THE TASK:
In the listing below, print exactly the lines between the line holding "terms do not" and the line holding "of that order.", inclusive, and no more.
RECORDS: Begin
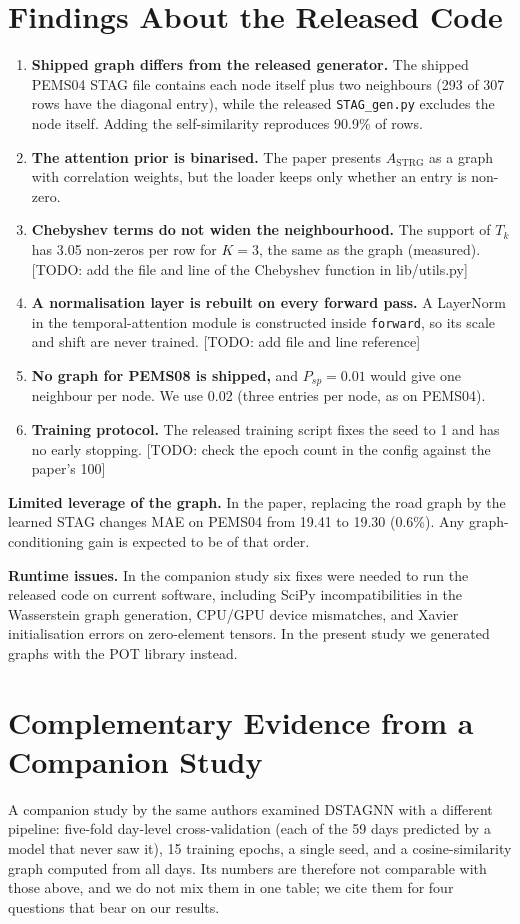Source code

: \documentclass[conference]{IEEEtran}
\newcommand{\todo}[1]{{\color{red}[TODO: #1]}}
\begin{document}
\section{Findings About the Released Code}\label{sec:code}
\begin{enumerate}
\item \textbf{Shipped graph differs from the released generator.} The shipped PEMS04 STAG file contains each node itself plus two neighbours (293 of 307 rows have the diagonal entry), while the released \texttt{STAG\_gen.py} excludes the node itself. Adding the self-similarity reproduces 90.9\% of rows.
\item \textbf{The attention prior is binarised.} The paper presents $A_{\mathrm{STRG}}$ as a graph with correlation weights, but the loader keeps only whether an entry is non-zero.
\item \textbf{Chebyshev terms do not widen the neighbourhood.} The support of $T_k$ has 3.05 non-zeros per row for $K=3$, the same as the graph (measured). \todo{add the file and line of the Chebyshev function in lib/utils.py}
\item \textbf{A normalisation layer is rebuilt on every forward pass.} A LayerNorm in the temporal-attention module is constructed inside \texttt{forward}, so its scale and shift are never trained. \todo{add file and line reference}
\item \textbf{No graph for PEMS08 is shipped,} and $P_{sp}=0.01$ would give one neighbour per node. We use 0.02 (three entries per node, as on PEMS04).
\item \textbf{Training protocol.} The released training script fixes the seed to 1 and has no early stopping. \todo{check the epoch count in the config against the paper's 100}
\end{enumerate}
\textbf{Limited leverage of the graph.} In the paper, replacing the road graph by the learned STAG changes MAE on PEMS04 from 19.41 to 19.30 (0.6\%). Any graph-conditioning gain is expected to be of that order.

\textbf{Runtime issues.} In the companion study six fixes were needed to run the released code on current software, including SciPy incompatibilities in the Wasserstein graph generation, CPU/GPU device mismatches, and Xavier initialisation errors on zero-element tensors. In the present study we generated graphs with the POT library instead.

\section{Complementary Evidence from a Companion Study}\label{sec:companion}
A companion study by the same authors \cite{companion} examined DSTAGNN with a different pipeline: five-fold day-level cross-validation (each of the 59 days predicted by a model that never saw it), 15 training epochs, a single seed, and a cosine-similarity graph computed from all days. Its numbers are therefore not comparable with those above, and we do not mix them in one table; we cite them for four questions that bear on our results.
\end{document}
RECORDS: End
RECORDS: Begin
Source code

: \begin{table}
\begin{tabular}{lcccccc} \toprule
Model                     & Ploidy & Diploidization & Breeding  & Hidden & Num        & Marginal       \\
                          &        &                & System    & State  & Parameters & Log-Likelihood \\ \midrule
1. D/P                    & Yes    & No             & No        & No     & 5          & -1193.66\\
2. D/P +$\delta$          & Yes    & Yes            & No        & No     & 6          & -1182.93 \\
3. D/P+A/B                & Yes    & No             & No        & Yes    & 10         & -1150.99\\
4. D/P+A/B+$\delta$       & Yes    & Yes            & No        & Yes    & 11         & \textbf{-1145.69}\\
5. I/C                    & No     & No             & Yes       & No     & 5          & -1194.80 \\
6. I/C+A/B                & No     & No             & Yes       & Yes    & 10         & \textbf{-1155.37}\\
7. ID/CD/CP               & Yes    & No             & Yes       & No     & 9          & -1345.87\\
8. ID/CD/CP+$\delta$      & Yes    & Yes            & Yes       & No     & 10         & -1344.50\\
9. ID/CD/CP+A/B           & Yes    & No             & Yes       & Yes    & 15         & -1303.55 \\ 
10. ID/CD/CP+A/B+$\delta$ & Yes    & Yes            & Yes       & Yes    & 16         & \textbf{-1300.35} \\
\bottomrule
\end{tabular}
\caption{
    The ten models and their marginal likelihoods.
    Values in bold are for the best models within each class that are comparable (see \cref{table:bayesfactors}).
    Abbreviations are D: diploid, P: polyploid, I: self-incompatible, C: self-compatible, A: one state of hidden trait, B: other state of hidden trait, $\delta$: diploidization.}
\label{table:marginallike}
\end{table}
RECORDS: End
RECORDS: Begin
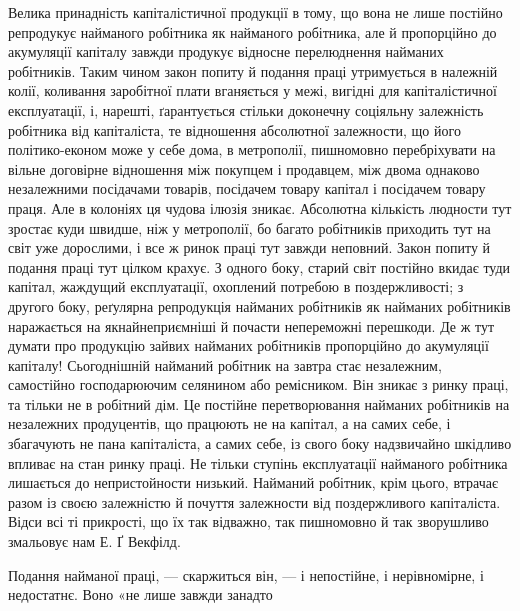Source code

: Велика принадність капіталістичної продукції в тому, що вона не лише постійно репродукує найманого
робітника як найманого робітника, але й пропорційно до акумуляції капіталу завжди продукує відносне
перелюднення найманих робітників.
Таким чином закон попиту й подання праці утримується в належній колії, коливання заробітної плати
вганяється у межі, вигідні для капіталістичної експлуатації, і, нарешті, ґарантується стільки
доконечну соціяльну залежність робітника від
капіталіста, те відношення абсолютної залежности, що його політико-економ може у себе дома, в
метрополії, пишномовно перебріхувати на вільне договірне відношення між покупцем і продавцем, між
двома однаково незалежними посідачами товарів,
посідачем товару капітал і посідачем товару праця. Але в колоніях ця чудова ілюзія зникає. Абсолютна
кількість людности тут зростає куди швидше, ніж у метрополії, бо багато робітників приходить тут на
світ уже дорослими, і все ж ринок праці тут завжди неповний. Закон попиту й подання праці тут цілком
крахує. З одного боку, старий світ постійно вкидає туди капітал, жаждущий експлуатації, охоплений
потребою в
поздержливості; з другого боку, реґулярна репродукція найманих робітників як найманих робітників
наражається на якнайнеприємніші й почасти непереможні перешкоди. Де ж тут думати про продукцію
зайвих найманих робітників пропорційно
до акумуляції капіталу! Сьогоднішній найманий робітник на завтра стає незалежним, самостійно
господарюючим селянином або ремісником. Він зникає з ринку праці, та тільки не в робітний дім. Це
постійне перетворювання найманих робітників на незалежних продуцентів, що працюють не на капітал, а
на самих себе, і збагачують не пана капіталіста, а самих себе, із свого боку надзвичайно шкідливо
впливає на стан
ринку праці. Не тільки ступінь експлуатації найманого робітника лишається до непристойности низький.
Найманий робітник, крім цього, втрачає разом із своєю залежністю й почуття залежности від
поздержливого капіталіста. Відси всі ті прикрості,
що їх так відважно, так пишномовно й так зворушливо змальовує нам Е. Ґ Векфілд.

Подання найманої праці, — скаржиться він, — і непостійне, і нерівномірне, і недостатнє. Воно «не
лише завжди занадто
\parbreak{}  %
RECORDS: End
EXERCISE RESULT:
\item \textbf{Chebyshev terms do not widen the neighbourhood.} The support of $T_k$ has 3.05 non-zeros per row for $K=3$, the same as the graph (measured). \todo{add the file and line of the Chebyshev function in lib/utils.py}
\item \textbf{A normalisation layer is rebuilt on every forward pass.} A LayerNorm in the temporal-attention module is constructed inside \texttt{forward}, so its scale and shift are never trained. \todo{add file and line reference}
\item \textbf{No graph for PEMS08 is shipped,} and $P_{sp}=0.01$ would give one neighbour per node. We use 0.02 (three entries per node, as on PEMS04).
\item \textbf{Training protocol.} The released training script fixes the seed to 1 and has no early stopping. \todo{check the epoch count in the config against the paper's 100}
\end{enumerate}
\textbf{Limited leverage of the graph.} In the paper, replacing the road graph by the learned STAG changes MAE on PEMS04 from 19.41 to 19.30 (0.6\%). Any graph-conditioning gain is expected to be of that order.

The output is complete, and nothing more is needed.